Harun Yahya

Komünizm Yıkılmadı Sadece İsim Değiştirdi: Varşova Paktı Shanghai Bloğu Adını Aldı


 

Günümüzde komünizm gizli perdelerin ardında hala yaşamaktadır. Şu an Rusya başta olmak üzere eski Varşova Paktı ülkelerinde komünizm iktidardadır; Rus devleti aslında hala klasik komünist yapıdadır. Türki Cumhuriyetler, Rusya’nın kontrolü altındadır. Bu anlamda SSCB fiilen durmaktadır. Çin hala Mao’nun fikirlerini, “yegane doğru” gibi görmektedir. Küba, Kuzey Kore ve Vietnam’da da komünizmin etkisi açıktır. Müslüman kimliğiyle bilinen, hatta İslam Cumhuriyeti ismi taşıyan çeşitli Ortadoğu ve Kuzey Afrika ülkelerinde ise koyu komünist kadro, halkı, kapitalist bir yaşam içinde iyice ezmekte; üstelik bir yandan da halk üzerinde şiddet ve zulüm politikası uygulamaktadır. Doğu Avrupa’nın büyük bölümünde ve hatta bazı Batı Avrupa ülkelerinde komünist veya sosyalist partilerin iktidara gelmesi zor değildir. İktidara gelecek bu partilerin, eğer uygun sosyal şartlar oluşursa  kalıcı bir komünist rejim tesis etmeleri de olasıdır. Tüm bu olaylar  bir tek gerçeği göstermektedir: Komünizm yıkılmamıştır.

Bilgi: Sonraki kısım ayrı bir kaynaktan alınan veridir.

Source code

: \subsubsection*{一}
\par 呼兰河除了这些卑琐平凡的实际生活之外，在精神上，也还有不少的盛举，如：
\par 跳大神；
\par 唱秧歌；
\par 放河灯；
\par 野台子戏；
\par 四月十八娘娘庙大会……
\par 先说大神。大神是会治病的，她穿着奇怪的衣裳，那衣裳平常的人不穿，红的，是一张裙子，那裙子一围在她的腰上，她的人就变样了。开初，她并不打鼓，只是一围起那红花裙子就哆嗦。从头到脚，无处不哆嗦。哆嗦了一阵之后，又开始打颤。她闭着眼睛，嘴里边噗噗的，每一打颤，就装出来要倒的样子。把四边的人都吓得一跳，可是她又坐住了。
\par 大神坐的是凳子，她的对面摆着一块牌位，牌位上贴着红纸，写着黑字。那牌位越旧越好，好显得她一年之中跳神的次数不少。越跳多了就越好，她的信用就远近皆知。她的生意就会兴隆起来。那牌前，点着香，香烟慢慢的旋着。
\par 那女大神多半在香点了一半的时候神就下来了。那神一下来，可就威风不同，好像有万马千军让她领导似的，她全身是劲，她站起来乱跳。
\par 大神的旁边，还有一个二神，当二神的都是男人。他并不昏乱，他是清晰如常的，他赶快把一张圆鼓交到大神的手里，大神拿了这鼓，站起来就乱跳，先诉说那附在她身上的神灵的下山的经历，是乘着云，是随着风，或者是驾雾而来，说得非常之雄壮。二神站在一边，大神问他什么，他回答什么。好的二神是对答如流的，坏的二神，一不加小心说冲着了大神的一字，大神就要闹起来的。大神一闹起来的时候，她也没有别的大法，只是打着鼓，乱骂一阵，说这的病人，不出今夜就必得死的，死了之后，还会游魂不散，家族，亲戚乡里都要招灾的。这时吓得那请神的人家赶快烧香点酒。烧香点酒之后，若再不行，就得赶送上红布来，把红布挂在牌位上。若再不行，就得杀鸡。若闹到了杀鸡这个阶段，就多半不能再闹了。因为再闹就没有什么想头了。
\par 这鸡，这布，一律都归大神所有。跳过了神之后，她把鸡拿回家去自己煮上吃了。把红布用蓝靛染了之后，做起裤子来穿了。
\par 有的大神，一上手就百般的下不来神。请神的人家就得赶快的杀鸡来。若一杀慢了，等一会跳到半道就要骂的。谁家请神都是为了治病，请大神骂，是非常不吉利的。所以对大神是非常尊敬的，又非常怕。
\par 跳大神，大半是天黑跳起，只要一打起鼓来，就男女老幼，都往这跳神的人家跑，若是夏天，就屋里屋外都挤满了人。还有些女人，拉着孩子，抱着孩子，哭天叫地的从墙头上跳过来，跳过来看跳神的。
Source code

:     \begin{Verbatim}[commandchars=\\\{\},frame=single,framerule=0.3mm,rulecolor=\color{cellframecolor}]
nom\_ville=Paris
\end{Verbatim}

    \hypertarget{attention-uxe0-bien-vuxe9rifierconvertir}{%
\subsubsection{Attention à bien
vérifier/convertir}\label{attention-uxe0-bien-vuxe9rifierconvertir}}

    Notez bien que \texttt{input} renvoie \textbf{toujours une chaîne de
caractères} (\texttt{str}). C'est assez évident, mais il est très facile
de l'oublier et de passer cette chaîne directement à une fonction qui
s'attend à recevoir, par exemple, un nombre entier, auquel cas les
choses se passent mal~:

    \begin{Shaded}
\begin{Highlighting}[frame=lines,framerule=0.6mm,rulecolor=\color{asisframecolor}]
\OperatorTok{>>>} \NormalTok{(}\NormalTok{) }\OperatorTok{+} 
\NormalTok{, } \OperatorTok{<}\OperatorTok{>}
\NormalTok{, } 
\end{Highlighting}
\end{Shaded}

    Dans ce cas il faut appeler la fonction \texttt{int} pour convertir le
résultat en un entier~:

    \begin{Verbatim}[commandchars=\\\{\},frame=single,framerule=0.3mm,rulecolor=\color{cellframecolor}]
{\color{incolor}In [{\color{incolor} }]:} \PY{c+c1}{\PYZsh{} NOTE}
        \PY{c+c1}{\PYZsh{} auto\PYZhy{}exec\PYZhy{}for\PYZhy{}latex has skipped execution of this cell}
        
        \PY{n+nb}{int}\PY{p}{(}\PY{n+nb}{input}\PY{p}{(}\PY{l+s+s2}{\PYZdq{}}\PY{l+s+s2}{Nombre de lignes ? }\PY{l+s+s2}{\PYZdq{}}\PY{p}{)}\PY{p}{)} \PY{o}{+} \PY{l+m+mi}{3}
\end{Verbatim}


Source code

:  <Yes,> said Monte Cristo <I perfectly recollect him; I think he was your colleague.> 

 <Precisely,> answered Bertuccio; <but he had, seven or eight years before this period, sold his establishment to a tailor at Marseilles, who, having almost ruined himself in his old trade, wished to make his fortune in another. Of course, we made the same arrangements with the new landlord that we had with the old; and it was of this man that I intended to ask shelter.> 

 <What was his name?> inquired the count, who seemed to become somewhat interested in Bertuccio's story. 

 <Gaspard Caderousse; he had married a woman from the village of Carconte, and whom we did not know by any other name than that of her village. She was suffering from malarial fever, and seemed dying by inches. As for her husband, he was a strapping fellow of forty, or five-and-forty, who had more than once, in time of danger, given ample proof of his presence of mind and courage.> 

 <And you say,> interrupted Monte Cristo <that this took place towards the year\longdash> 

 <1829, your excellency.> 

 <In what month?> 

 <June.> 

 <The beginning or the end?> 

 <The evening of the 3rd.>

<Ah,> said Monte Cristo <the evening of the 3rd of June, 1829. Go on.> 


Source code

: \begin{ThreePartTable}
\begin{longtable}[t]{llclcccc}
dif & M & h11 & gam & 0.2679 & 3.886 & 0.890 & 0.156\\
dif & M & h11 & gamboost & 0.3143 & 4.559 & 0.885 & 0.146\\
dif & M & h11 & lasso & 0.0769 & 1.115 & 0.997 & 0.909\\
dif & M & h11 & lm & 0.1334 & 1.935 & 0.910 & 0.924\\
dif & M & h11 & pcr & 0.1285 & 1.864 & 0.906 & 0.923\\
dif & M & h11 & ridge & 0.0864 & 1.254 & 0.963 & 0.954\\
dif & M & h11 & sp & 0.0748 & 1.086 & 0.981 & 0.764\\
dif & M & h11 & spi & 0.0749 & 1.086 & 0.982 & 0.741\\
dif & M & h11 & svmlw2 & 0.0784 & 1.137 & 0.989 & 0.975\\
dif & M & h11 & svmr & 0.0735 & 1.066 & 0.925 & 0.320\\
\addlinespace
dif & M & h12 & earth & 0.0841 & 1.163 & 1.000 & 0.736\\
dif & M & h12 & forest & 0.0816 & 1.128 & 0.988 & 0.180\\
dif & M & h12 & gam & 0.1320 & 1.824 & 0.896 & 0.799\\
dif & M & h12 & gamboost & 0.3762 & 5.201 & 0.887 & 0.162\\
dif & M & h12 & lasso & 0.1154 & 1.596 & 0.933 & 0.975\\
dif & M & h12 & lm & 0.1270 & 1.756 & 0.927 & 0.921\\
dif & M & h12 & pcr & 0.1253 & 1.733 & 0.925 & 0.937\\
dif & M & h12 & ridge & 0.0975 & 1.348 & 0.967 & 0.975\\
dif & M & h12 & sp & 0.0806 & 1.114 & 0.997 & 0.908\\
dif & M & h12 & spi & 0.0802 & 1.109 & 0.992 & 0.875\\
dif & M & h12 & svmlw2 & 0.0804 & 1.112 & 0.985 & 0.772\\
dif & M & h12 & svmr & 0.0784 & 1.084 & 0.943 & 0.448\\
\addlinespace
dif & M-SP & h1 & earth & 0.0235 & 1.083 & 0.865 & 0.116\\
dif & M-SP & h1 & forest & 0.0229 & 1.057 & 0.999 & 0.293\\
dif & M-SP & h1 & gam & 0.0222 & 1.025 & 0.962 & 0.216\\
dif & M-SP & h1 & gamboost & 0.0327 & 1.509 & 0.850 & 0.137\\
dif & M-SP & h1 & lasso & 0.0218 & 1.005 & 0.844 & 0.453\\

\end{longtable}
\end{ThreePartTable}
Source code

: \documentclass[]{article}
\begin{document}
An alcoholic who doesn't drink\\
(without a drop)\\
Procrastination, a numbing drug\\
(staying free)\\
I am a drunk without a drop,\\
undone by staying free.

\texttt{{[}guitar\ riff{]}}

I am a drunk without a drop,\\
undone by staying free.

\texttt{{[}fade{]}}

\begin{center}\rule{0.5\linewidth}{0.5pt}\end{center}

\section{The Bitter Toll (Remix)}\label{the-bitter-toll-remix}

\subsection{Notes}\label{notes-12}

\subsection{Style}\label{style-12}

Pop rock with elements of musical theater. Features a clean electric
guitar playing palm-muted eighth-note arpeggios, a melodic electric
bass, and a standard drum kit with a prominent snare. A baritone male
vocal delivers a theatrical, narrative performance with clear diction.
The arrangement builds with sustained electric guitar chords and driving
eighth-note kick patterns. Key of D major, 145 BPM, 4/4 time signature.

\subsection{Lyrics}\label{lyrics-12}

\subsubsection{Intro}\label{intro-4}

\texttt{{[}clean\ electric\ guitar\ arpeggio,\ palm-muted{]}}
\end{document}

Komünizm İsim Değiştirerek Varliğini Devam Ettirmektedir

Komünizm, yönetimi altındaki ülkelerin toplumsal yaşamında son derece olumsuz etkiler meydana getirmiştir. Bu ideoloji insanlara -Allah’ı tenzih ederiz- Allah’ın varlığını inkar eden, dinden uzaklaşarak her türlü manevi ve ahlaki değeri hiçe sayan acımasız, adeta cehennem gibi bir yaşam sunmuştur. Allah korkusu olmayan, insanları öldükten sonra yok olacak maddeler olarak algılayan bir anlayış toplumlara telkin edilmiş ve bunun sonucunda da tarihin en insanlık dışı yapılarından biri meydana getirilmek istenmiştir. Eski Sovyetler Birliği’nde ve Doğu Bloku ülkelerinde ve Kızıl Çin’de gözlemlenen bu etkiler, komünist sistemin oluşturduğu toplum modelidir. Günümüzde her ne kadar bu sistemin yıkıldığı iddia edilse bile  komünist ideolojinin çağımızdaki vahşet örnekleri hala gözlenmektedir.

Varşova Paktı İsim Değiştirmiştir ve Bu Değişiklik Komünizmin Bir Taktiğidir

Günümüzde Darwinizm’den güç alan komünizmin artık bir tehlike olmadığını, yıllar önce çöktüğünü zannedenler büyük bir yanılgı içindedirler. Çünkü komünizm yıkılmamış, diyalektik materyalizmin en önemli ilkesine uygun olarak hedeflerinden uzaklaşmış gibi bir görüntü çizmiştir. Buna en somut örneklerden biri Varşova Paktı’nın yıkıldığını ileri sürmeleridir.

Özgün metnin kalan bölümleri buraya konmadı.